Wednesday, January 6, 2010

Chapter 123: The Temptress Plain

During my many travels around the world, I met many, many individuals. However, few of them—nay, none of them (save for myself) had a rapport with the ladies which could rival that of Mr. Jonas P. Quattlebaum.

Jonas was a roguish young man and his appearance bore witness to that fact. He wore loose fitting clothes that were torn and lay dangling across his many rippling ‘ceps. He liked it because it gave him a sort of “Kevin-Sorbo-from-Hercules look.” He had long, curly hair that danced on his shoulders like thin, blond aborigines around a fire on a starry night. His eyes were as deep and blue as an empty ocean cavern. Women shuddered just to see his face, for they knew they would never find another man as desirable as he.

Looks were not all that Jonas had going for him. He was a true poet, an artist of words. He would sing sweet whispers into maidens’ ears, making hymn-like brushstrokes across the quiet air that could make the blind see his face, the lame dance for him, and the mute sing his name (he tended to prefer handicapped women for some reason).
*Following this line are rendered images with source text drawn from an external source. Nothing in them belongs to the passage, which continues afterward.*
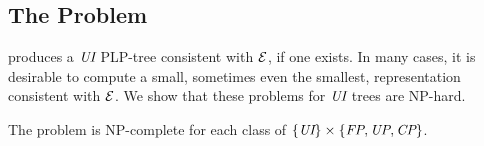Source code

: \vspace{-0.1cm}
\subsection{The  Problem}

\vspace{-0.1cm}
 produces a $\textit{UI}$ PLP-tree consistent with $\mathcal{E}$, if one exists.
In many cases, it is desirable to compute a small, sometimes even the smallest, 
representation consistent with $\mathcal{E}$.
We show that these problems for $\textit{UI}$ trees are NP-hard.

\begin{thm}
\label{thm:UIFP_smallest_decision}
	The  problem is NP-complete for each class of $\{\textit{UI}\} \times \{\textit{FP},\textit{UP},\textit{CP}\}$.
\end{thm}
One day, though, Jonas P. Quattlebaum made the greatest mistake that any great man has ever made. Jonas P. Quattlebaum fell prostrate to an evil temptress named Jezebel Cankersore.
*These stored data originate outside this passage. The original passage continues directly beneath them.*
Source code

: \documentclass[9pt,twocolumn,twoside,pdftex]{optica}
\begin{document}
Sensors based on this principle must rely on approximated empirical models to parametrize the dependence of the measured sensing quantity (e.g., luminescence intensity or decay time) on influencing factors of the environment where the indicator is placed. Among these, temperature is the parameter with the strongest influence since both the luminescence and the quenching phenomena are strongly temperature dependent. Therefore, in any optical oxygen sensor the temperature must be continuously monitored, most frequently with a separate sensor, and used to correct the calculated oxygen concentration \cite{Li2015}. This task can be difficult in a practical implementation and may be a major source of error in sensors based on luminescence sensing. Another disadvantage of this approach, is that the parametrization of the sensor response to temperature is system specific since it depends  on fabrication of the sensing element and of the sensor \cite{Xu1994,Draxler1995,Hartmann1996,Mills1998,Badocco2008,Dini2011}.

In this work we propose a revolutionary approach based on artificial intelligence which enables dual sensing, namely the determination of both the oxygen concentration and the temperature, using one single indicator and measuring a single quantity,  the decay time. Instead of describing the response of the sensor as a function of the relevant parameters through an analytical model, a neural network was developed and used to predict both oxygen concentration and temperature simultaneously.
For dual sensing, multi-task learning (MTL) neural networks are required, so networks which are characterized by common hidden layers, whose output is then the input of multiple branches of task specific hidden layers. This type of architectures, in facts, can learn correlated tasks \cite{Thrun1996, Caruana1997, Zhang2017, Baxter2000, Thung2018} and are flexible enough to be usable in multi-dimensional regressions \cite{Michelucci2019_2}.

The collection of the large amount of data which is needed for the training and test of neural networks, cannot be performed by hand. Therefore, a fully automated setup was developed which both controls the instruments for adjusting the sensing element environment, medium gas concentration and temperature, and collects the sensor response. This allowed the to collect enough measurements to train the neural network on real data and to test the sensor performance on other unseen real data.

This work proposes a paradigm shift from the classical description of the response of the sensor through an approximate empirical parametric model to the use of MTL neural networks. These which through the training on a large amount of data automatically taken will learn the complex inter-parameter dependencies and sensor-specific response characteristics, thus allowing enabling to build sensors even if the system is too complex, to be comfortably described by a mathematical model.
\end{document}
It all began on a warm, rainy afternoon somewhere deep in the Arabian desert. Quattlebaum and I had just finished raiding a local camel farming community, and were enjoying some delicious sugar dates and camel’s milk in our tent to celebrate our new booty.

“Speaking of booty, Dr. Sneezefarts, that Jezebel Cankersore sure has a nice one,” Quattlebaum said to me, staring off across the empty miles of newly-wet sand dunes.
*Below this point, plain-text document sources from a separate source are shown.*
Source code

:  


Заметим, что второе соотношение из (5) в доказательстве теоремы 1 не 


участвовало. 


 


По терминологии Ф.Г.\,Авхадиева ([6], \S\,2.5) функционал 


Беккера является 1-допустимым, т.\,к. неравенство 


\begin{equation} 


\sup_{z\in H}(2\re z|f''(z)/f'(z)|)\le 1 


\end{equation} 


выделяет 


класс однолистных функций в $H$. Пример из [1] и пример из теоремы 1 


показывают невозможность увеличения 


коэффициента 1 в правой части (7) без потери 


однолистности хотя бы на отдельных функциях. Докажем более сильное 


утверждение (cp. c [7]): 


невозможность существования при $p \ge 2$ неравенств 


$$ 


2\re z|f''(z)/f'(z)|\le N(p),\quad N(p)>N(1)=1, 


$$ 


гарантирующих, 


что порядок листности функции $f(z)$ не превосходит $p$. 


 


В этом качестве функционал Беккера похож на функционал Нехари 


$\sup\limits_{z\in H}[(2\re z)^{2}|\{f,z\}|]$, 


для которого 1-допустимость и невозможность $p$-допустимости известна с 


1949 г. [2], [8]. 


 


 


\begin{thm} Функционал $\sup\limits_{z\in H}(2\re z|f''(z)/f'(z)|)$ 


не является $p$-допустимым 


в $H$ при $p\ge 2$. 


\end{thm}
“Quattlebaum, could it be that you, the second greatest lover in the history of human relationships, have fallen for one single, fallible and imperfect lady?” I asked in mocking disbelief. I knew that such a relationship could never last, mainly because Quattlebaum was far too delightsome, and Jezebel was just sort of, for lack of a better word, plain—like a boiled egg, or noodles without any sauce.

Despite my endless mockery and shaming, Jonas persevered in his quest to develop a relationship with Jezebel. He became distracted from our camel raids, and was beginning to be more of a liability than help during our occasional sword fights and skirmishes with the locals. In fact, there is no telling how many camels we lost because of his incessant whining about how he had told that nasty, plain Cankersore that he loved her, and how he didn’t think she felt the same way.

I waited patiently, for I knew that this silly infatuation was sure to end. And then, one day, the inevitable finally occurred. Jezebel Cankersore, the quiet, weird, dumpy, smelly temptress, who had stolen Jonas P. Quattlebaums soul for so long, went out with Jonas for a very long camel ride. I did not trust Jezebel, so I tracked them silently, watching her every move. Jonas and Jezebel did not speak, and they interacted almost like strangers, even perhaps enemies, riding in complete silence that was only interrupted by Jezebel’s hideous, screeching attempt at singing.

The camel ride stretched from hours to days, and my mouth and skin grew dry from dehydration as I crept behind the dunes. I was forced to slay desert rodents and drink their fluids for hydration.

Finally, on the eleventh day of their camel ride, Jezebel made her move.

“You are far too great of a lover for me and I hate you for it!” she shrieked, her disgusting plain voice penetrating my skull with such a stab that I thought surely it had lacerated my brain.
Jezebel pulled out a golden knife studded with rubies and slashed toward Jonas, but I was ready. I sprung from behind the dune and with one great swoop of my saif, I chopped her arm off just above the elbow before her blade could come anywhere near Quattlebaum. The horrible pained shrieking continued and I swung my blade again, this time removing her plain head from her dumpy body.

To my great surprise, hundreds and thousands of cobras began pouring out of the two open wounds, and I furiously stabbed at the ground trying to kill all of them. Snakes are gross.

After I had killed the nearly three thousand cobras that Jezebel Cankersore’s plain, dumpy corpse had produced, Jonas and I returned to our camp, and I gave him some camel’s milk and some sugar dates, and he was back to normal within a few minutes. In fact, that very night, Quattlebaum and I went into the nearby town to gallivant, tomfool, eat, drink and woo the many beautiful Arabian maidens.

It was on that fateful shenaniganous night that I first crossed paths with Methuselah Firkington, Randall Stumpgrinder, Jericho Shamewater, Alouicious Carolscreamer, and Remus T. Railroad. Little did I know it, but two of these men would become my greatest allies. One of them would become my most hated enemy.

The other two I liked okay but didn’t keep up with them very well.